=== Begin Enclosure ===

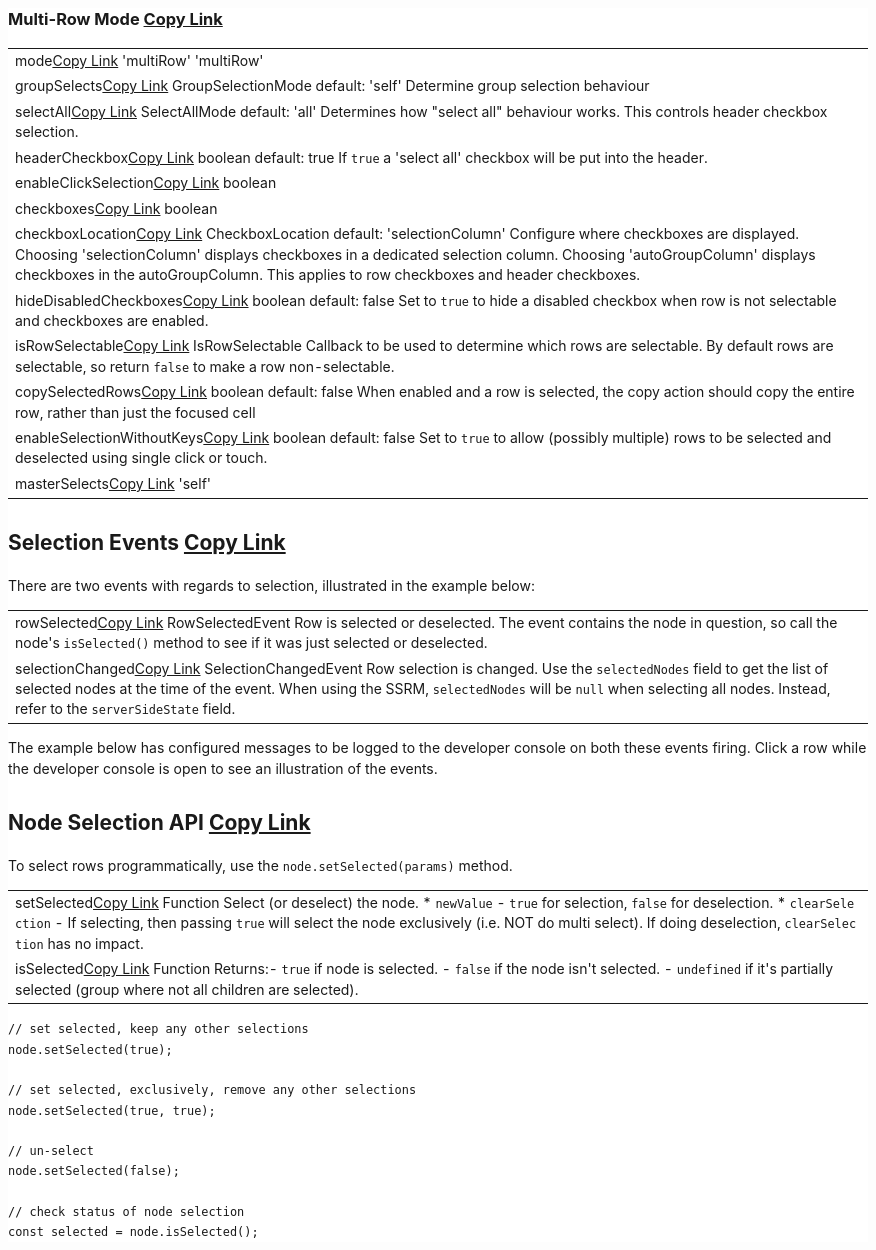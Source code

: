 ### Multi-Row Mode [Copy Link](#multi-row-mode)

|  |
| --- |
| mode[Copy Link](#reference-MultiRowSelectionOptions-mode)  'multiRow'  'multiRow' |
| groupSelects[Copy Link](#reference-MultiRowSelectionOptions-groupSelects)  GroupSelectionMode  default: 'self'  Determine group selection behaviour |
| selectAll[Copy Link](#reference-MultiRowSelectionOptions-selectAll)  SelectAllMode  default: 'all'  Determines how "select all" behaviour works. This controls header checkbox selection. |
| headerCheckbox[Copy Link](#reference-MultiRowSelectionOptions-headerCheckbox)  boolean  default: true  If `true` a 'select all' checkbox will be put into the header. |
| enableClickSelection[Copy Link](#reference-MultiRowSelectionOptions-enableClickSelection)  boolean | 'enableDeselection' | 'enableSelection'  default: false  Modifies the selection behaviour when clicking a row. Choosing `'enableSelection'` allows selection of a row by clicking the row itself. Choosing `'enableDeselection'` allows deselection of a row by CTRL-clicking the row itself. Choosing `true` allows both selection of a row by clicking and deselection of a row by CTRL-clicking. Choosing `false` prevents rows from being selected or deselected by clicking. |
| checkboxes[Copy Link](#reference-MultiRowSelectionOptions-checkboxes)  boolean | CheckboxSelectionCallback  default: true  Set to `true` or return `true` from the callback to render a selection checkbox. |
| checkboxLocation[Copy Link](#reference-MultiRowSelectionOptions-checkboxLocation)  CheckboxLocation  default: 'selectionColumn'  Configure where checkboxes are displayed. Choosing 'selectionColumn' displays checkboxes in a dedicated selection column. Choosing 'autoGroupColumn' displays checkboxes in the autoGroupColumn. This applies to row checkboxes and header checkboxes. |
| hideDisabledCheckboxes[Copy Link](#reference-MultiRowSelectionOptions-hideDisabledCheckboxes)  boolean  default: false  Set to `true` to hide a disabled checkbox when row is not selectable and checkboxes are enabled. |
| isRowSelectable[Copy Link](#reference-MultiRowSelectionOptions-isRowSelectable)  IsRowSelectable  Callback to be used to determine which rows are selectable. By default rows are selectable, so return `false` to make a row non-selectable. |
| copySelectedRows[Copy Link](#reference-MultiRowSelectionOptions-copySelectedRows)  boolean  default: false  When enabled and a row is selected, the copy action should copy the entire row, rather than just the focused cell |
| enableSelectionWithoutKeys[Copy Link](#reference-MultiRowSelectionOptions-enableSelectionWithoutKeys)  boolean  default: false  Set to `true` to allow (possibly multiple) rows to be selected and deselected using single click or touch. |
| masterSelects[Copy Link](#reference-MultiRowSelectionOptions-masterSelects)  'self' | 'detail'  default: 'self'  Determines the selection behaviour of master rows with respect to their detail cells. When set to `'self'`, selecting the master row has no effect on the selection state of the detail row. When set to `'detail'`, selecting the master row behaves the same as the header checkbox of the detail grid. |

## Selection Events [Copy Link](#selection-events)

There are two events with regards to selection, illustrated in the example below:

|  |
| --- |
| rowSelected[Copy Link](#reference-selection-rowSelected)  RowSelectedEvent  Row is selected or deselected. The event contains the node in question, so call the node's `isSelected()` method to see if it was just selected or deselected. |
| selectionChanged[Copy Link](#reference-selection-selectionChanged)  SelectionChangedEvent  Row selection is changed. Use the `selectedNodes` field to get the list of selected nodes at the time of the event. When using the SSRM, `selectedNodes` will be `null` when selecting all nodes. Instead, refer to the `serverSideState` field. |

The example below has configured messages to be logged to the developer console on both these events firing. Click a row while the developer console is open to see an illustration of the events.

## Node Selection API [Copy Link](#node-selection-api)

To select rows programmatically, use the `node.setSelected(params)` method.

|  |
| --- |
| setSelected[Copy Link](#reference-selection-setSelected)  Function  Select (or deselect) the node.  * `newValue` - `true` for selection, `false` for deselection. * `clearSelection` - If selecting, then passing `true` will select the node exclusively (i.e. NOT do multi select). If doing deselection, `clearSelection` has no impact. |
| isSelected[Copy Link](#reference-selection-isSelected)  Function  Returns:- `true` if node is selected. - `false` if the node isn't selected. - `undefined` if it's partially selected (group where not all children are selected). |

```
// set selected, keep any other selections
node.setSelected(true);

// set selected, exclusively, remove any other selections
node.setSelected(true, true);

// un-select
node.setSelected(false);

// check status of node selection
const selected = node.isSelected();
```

=== End Enclosure ===

-- WHAT YOU SHOULD DO --
From the records above, copy each line where the word "selections" can be found.

-- ANSWER TO THE PROBLEM --
// set selected, keep any other selections
// set selected, exclusively, remove any other selections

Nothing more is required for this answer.